PROBLEM TO WORK ON :: Report all lines of the records that contain "const".

Saved data entries:
= Beginning of Section =

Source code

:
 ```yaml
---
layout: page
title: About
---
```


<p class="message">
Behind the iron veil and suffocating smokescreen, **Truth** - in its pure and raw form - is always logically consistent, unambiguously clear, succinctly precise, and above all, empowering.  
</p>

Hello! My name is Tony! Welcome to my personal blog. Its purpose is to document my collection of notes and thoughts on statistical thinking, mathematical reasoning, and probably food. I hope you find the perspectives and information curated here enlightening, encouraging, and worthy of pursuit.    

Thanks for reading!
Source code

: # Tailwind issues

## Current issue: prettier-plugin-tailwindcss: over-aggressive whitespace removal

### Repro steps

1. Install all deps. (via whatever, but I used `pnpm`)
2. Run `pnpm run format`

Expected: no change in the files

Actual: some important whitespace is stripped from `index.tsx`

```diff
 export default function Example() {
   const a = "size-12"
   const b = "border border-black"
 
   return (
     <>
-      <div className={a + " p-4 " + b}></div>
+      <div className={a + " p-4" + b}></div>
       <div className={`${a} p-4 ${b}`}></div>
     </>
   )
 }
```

= End of Section =

RESPONSE ::
   const a = "size-12"
   const b = "border border-black"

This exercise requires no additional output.